** Opening Records for processing block **
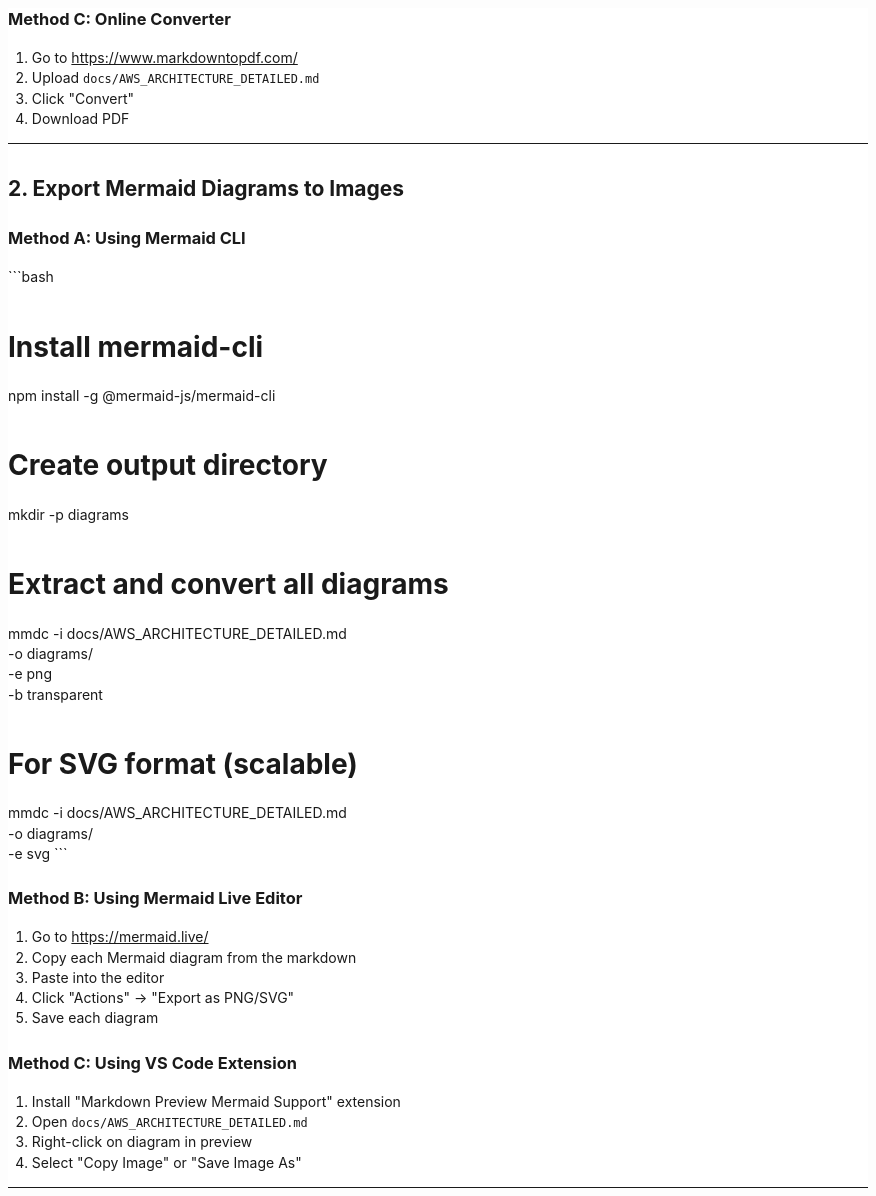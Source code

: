 ### Method C: Online Converter

1. Go to https://www.markdowntopdf.com/
2. Upload `docs/AWS_ARCHITECTURE_DETAILED.md`
3. Click "Convert"
4. Download PDF

---

## 2. Export Mermaid Diagrams to Images

### Method A: Using Mermaid CLI

\`\`\`bash
# Install mermaid-cli
npm install -g @mermaid-js/mermaid-cli

# Create output directory
mkdir -p diagrams

# Extract and convert all diagrams
mmdc -i docs/AWS_ARCHITECTURE_DETAILED.md \
  -o diagrams/ \
  -e png \
  -b transparent

# For SVG format (scalable)
mmdc -i docs/AWS_ARCHITECTURE_DETAILED.md \
  -o diagrams/ \
  -e svg
\`\`\`

### Method B: Using Mermaid Live Editor

1. Go to https://mermaid.live/
2. Copy each Mermaid diagram from the markdown
3. Paste into the editor
4. Click "Actions" → "Export as PNG/SVG"
5. Save each diagram

### Method C: Using VS Code Extension

1. Install "Markdown Preview Mermaid Support" extension
2. Open `docs/AWS_ARCHITECTURE_DETAILED.md`
3. Right-click on diagram in preview
4. Select "Copy Image" or "Save Image As"

---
** Closing Records for processing block **
Select all lines with the word "Using" from the entries above.

### Method A: Using Mermaid CLI
### Method B: Using Mermaid Live Editor
### Method C: Using VS Code Extension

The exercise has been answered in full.